In that light, “A Normal Family” is a far cry from the director’s previous work, often characterized as sweetly romantic in the likes of “One Fine Spring Day” (2001), “Happiness” (2007) and “A Good Rain Knows” (2009). Here, Hur Jin-ho strips romanticism away entirely in favor of something far bleaker, a worldview that’s as depressing as it is realistic. Every frame is slickly shot and constructed with the camera often held back at a distance from his protagonists, emphasizing the stark coldness that they come to embody, yet there’s nothing black-and-white about the moral space they occupy. 

It’s in this messiness where “A Normal Family” thrives, even if the family itself does not, especially in the three dinners that form the centerpiece through which every thread of tension is tightly wound. Said tension simmers at first, and not just between the siblings. 

Sol Kyung-gu and Jang Dong-gun are both spectacular, bringing to life decades of brotherly resentment with just a clipped tone or glance. But it’s the wives, played by Kim Hee-ae and Claudia Kim, who impress most with the delicate games they play. Kim’s Ji-su is the lawyer’s much younger trophy wife who Hee-ae’s Yeon-kyung takes great delight in cruelly teasing — “Why is this woman present during our family meeting?” — as layers of resentment and jealousy dance between the two.  

Every expression and subtle shift in body language is mesmerizing to watch, and the same is true of the dinners themselves where stereotypes crack and then crumble before our eyes when four parents are faced with an impossible choice (“You claim innocence for criminals but you’ll report your own kid?”). The pace occasionally lags in between these foundational highlights, but the scenes that connect them remain a necessity, not just because they enrich the dinners with much-needed context, but also because they help differentiate the film from its source material to create something new and culturally specific. 

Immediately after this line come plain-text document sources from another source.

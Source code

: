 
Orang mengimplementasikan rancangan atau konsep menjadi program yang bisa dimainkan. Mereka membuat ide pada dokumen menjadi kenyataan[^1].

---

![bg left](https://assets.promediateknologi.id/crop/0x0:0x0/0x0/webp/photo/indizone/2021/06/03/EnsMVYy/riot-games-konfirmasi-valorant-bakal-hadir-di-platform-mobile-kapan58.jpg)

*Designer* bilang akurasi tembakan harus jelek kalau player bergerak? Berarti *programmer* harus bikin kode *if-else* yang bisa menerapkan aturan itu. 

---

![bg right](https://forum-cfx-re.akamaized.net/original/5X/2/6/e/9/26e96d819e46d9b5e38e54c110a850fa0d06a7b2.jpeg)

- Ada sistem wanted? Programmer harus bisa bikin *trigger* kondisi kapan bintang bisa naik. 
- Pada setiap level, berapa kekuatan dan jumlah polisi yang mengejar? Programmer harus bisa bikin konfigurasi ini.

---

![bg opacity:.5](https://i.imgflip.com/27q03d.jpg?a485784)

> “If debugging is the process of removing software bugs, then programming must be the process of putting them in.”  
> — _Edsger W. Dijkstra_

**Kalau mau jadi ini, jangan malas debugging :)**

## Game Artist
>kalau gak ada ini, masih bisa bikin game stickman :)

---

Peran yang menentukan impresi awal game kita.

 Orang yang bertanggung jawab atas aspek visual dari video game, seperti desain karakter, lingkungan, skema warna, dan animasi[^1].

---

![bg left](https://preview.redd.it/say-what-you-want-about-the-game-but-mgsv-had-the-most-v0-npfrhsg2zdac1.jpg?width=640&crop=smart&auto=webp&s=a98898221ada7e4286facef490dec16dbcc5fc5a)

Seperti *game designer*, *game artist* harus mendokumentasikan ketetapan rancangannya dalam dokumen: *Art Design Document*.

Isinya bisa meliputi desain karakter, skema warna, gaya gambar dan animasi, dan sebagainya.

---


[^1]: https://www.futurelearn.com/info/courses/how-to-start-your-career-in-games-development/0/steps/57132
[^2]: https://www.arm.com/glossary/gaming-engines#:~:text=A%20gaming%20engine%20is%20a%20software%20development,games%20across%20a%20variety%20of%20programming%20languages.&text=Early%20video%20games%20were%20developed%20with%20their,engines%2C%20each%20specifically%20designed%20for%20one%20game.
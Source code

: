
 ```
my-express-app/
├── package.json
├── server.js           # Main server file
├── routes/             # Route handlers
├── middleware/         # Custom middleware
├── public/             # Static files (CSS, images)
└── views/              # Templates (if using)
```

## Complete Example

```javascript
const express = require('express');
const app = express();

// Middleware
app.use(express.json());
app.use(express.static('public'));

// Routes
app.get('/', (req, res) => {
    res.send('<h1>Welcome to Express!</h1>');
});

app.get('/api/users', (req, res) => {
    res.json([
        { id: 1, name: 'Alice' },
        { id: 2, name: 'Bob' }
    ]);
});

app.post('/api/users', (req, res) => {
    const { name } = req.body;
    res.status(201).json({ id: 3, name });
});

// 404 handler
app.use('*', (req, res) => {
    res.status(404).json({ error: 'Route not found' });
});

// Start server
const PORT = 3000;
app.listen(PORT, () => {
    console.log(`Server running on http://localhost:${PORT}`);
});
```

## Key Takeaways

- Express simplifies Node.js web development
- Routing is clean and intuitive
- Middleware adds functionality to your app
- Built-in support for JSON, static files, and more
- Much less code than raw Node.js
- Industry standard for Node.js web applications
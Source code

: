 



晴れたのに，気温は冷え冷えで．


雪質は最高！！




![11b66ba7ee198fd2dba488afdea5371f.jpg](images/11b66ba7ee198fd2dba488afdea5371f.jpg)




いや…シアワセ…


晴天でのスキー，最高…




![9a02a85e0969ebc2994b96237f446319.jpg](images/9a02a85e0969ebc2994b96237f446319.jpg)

Herman Koch’s original Dutch novel, titled “The Dinner” in English, took place over the course of just one tumultuous meal. Hur Jin-ho could have easily adopted that same route, but instead, he expands the idea across multiple days and locations to interrogate societal principles from a distinctly Korean perspective where the hardships of cram school directly play into the violence. 

With more space to work with, his and Park Eun-kyo’s script forges a rhythmic push-and-pull between all parties concerned, dissecting the lives of the rich with a sharp precision. It’s impossible to escape the insidious way privilege twists culpability and brokers guilt within the framework of high society and those who profit from it. Can lives be bought? Can good deeds tip the scale? And how responsible are we as parents for the actions of those we raise?

It’s commendable that a story adapted three times already by various American and European filmmakers can remain as unpredictable as it does here, and the same is true of its refusal to give easy answers. The threat of violence hangs over even the most quiet of moments, and — some shoddy CGI animals aside — the film’s grip on that disturbing undercurrent is convincing throughout. That’s why the ending works so well, an abrupt climax that’s darkly poetic and anything but normal.

Grade: B

Room 8 Films will release “A Normal Family” in NYC & LA on Friday, April 25.